EXERCISE INSTRUCTIONS →
The expected output is each line in the data below that includes the string "随机替换".

MATERIALS PROVIDED →
=====
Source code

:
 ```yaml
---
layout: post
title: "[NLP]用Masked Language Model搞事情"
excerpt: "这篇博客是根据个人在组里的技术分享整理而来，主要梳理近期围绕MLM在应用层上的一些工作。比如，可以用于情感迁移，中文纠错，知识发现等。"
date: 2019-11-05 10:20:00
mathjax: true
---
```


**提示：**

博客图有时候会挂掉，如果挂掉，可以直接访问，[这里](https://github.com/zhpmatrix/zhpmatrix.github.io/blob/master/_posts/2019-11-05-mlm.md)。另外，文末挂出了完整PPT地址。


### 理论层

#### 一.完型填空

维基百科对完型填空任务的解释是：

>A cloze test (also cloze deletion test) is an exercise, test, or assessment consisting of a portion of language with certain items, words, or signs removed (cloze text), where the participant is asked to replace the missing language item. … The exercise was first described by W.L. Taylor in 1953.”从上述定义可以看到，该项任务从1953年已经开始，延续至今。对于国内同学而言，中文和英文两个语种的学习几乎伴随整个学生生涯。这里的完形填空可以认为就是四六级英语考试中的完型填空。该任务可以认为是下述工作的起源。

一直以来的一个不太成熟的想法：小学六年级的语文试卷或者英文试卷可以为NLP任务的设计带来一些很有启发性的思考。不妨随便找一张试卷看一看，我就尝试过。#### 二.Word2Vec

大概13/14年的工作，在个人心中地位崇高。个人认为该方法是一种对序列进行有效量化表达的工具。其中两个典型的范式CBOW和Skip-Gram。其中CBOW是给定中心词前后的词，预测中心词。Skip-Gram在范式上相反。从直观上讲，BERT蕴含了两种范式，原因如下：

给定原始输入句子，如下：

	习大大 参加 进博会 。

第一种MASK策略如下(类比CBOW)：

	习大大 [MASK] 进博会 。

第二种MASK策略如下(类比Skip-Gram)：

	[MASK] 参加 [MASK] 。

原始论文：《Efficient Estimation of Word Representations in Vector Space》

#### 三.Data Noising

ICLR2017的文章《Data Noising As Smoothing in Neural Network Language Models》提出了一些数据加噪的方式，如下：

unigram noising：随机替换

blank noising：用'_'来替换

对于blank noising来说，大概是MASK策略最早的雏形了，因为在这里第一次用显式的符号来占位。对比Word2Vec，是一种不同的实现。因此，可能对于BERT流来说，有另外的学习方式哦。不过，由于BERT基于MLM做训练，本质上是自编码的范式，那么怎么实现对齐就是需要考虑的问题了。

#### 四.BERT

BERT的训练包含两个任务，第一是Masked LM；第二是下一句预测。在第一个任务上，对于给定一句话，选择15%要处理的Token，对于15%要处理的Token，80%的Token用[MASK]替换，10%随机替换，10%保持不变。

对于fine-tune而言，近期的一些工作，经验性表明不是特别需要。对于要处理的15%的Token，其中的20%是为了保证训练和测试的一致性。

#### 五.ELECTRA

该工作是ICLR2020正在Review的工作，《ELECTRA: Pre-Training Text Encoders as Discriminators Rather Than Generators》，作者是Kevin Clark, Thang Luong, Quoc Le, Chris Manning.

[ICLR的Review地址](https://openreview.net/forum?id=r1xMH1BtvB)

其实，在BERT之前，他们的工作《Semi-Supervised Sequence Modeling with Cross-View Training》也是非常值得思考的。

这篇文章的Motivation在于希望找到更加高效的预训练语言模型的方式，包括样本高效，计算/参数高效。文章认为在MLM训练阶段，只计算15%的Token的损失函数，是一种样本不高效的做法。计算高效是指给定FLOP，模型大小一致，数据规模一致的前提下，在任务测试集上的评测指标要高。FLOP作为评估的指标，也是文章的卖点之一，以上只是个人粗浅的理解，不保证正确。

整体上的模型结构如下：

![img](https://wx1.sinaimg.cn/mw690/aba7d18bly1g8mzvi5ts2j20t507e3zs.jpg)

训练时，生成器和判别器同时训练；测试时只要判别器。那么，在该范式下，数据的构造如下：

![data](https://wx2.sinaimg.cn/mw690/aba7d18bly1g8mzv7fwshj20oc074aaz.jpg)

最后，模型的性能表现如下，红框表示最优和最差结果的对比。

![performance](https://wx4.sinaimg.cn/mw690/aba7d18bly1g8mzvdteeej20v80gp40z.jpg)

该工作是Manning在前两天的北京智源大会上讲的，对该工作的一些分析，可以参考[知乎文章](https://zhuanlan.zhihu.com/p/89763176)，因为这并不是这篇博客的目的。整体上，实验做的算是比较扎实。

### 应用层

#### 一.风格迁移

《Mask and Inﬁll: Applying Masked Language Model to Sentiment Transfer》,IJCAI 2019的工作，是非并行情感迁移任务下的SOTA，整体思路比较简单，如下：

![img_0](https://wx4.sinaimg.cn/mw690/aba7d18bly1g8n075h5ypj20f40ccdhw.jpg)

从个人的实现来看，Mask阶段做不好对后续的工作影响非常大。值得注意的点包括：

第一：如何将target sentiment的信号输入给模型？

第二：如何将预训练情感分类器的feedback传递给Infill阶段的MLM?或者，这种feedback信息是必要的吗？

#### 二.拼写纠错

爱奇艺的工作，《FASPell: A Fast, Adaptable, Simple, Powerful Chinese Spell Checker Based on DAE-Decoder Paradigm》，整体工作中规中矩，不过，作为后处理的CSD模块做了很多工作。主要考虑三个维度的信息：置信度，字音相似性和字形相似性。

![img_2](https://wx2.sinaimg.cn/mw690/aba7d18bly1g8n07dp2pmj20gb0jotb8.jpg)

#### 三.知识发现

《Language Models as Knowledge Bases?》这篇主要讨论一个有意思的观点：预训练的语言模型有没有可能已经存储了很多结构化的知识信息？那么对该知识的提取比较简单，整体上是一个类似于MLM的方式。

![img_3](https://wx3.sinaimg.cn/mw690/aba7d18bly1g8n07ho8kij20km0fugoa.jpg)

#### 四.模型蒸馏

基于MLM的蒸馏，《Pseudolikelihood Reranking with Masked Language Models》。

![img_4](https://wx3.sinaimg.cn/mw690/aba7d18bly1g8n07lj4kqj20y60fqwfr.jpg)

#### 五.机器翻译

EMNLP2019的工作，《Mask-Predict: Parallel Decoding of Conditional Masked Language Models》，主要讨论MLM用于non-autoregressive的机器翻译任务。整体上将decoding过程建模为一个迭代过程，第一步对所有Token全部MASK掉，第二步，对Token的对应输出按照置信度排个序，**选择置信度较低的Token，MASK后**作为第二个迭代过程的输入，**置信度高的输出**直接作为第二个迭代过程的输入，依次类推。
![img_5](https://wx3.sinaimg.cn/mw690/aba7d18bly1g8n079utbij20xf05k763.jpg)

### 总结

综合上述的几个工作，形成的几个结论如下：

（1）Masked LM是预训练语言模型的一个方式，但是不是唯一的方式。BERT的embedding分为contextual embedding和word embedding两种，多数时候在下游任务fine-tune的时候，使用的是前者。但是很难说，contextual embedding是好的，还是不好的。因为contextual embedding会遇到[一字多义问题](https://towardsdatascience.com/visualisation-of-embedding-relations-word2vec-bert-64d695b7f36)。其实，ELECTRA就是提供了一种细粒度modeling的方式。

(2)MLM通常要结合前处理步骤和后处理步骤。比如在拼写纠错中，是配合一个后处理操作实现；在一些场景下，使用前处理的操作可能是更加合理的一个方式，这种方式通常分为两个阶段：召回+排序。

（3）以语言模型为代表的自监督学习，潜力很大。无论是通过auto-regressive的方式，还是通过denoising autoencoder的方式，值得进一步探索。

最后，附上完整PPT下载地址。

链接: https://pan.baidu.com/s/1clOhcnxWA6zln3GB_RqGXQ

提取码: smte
=====
REPLY →
unigram noising：随机替换
BERT的训练包含两个任务，第一是Masked LM；第二是下一句预测。在第一个任务上，对于给定一句话，选择15%要处理的Token，对于15%要处理的Token，80%的Token用[MASK]替换，10%随机替换，10%保持不变。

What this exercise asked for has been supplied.